Ascolta Montanari su Ecoradio

Non solo, tra gli altri è stato redatto anche il seguente comunicato

“L’Associazione Medici per l’Ambiente – ISDE Italia, che annovera tra i suoi membri anche alcuni tra i principali epidemiologi italiani, non ritiene scientificamente valida l’affermazione dell’assenza di rischi legati alla presenza di inceneritori, così come rilasciata dal Prof. Veronesi nel corso della trasmissione televisiva del 20 gennaio u.s. Molti studi epidemiologici hanno infatti dimostrato il contrario, tanto è vero che il recente documento dell’Organizzazione Mondiale della Sanità in materia di impatto sulla salute della gestione dei rifiuti (http://www.euro.who.int/healthimpact/MainActs/20070228_1) assume l’incertezza scientifica per definire una posizione prudenziale.
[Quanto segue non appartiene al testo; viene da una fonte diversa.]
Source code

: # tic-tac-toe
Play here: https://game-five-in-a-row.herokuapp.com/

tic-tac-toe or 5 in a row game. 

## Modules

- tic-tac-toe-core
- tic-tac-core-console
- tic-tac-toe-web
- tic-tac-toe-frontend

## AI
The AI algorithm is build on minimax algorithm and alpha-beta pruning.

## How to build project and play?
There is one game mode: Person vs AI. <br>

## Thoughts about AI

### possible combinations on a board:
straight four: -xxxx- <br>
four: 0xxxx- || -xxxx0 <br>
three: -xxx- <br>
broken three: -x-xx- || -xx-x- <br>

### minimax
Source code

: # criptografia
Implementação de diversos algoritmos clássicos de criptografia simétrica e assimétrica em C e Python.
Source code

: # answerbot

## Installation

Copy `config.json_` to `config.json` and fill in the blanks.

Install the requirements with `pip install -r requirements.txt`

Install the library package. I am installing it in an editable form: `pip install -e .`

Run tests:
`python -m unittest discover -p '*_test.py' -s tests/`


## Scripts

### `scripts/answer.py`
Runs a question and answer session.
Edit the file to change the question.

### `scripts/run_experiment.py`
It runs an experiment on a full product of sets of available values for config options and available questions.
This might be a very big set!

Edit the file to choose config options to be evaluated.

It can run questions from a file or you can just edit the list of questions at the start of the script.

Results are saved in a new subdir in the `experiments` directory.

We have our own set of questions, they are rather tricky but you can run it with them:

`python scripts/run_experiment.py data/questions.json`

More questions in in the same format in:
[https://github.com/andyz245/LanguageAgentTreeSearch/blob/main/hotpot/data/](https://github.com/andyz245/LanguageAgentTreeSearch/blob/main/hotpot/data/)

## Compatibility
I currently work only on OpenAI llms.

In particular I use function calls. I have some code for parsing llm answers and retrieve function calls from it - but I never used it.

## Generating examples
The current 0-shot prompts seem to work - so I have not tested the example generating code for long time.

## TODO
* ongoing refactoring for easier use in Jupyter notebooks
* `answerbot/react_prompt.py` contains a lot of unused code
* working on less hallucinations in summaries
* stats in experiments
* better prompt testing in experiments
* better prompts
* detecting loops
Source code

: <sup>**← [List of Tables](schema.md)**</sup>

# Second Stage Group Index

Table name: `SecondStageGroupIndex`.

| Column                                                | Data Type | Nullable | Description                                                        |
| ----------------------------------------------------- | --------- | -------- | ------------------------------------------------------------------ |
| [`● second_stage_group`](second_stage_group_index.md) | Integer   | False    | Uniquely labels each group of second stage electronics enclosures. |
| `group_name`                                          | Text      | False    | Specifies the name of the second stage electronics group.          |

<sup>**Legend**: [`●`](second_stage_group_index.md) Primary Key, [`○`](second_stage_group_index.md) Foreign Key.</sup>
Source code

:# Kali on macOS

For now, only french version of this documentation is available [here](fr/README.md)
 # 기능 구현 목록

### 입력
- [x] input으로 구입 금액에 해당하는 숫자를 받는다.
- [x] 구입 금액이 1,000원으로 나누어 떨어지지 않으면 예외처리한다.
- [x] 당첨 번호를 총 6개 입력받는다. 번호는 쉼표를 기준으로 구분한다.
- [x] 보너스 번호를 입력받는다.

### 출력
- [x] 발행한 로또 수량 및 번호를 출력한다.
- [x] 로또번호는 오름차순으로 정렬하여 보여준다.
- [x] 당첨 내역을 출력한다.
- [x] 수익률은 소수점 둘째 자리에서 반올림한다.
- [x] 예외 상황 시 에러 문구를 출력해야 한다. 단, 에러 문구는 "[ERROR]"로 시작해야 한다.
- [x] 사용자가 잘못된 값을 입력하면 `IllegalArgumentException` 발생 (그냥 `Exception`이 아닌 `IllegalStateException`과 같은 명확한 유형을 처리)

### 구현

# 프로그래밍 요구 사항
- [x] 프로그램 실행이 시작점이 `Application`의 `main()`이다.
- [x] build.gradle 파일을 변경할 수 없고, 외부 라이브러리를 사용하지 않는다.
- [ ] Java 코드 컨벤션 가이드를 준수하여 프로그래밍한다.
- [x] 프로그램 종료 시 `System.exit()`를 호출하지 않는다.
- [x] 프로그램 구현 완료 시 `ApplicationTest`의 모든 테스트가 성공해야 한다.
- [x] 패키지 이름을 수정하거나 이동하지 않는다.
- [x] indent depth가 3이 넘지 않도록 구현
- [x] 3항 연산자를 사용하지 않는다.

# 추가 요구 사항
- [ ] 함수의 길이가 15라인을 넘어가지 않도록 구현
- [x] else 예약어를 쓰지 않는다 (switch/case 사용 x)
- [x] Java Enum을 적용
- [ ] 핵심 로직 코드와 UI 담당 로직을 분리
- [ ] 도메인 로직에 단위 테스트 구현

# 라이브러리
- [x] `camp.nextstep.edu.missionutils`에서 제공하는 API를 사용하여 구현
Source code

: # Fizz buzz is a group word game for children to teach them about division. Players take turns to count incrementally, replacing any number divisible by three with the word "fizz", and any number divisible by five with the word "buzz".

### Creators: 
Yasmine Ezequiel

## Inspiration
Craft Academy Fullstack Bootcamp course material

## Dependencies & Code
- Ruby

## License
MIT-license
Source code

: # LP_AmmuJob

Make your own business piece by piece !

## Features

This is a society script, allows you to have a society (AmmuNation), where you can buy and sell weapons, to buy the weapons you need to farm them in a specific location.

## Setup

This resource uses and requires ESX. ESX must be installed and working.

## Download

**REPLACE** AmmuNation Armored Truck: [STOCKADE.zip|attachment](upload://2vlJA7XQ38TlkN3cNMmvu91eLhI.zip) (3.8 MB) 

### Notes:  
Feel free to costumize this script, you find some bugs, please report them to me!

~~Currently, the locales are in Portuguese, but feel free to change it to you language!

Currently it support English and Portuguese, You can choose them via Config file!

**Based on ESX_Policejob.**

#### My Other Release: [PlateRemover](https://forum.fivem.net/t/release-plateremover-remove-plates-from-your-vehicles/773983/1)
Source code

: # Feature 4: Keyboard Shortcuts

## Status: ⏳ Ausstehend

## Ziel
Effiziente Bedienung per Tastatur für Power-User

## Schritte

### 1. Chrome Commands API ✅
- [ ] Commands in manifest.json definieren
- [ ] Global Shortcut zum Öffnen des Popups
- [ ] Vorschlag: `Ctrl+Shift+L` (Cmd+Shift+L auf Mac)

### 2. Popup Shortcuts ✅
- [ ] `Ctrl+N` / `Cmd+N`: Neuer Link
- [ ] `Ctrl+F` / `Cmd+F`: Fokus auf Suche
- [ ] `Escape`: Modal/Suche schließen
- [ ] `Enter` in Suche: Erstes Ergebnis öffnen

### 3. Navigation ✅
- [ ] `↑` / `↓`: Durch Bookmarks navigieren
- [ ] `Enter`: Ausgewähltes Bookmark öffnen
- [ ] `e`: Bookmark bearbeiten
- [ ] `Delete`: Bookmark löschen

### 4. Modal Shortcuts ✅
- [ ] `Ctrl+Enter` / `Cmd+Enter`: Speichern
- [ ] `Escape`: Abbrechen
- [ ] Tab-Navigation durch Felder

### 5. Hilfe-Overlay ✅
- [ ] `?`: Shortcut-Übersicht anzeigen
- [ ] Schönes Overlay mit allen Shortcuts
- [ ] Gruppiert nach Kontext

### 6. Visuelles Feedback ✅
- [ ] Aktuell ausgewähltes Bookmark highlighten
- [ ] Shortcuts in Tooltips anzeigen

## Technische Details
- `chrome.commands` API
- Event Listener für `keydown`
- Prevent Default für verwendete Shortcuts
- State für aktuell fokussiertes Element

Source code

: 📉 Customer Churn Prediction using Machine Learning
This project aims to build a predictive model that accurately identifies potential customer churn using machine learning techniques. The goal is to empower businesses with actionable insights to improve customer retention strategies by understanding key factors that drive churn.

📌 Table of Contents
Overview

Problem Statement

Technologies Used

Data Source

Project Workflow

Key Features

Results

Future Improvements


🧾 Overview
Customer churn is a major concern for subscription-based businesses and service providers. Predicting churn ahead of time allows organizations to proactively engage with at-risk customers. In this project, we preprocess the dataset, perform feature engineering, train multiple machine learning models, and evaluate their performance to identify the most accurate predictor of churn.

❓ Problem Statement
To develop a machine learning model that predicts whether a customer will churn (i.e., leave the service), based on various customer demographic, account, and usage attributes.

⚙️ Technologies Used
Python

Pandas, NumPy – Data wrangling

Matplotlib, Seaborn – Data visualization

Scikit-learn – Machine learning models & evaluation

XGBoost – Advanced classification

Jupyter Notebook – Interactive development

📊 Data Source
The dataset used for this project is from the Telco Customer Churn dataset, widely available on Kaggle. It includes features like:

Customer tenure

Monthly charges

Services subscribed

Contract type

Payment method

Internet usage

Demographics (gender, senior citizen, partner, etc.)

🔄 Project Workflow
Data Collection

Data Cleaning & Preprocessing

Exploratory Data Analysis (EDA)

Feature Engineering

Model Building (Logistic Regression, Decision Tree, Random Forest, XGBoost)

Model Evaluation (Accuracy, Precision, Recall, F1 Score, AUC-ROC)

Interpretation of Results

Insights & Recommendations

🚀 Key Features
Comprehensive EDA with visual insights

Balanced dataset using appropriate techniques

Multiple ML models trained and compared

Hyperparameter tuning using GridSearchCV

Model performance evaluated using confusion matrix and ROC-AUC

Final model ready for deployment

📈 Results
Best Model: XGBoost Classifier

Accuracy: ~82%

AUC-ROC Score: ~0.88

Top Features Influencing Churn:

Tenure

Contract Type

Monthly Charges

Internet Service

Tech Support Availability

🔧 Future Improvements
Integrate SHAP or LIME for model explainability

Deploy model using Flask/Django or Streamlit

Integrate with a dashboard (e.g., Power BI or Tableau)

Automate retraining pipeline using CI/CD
Peraltro messaggi totalmente tranquillizzanti di questo tipo rischiano di screditare tutto il Sistema Sanitario Nazionale e di mettere in crisi il rapporto di fiducia tra cittadini e istituzioni.”

Ma come mai un’illustre medico del calibro di Veronesi commetterebbe un simile errore?

Proviamo a cercare sul suo sito chi finanzia la fondazione Veronesi, da chi prende i soldi, i suoi partners

Tra gli altri

ACEA – multiutility con inceneritori

PIRELLI – petrolio, centrali ad olio combustibile

ENEL – Centrali a Carbone ed oli pesanti e pure nucleare

VEOLIA Envoirment – ditta che costruisce inceneritori!!!

Che ci possa essere un lievissimo conflitto di interessi, dott. Veronesi ??!?

Come ha detto più volte la dottoressa Gentilini de “I Medici per l’Ambiente“, ogni qual volta un politico, un medico, un industriale, fa un’affermazione che anche solo per buon senso suona “strana”, domandiamoci quali conflitti di interesse abbia.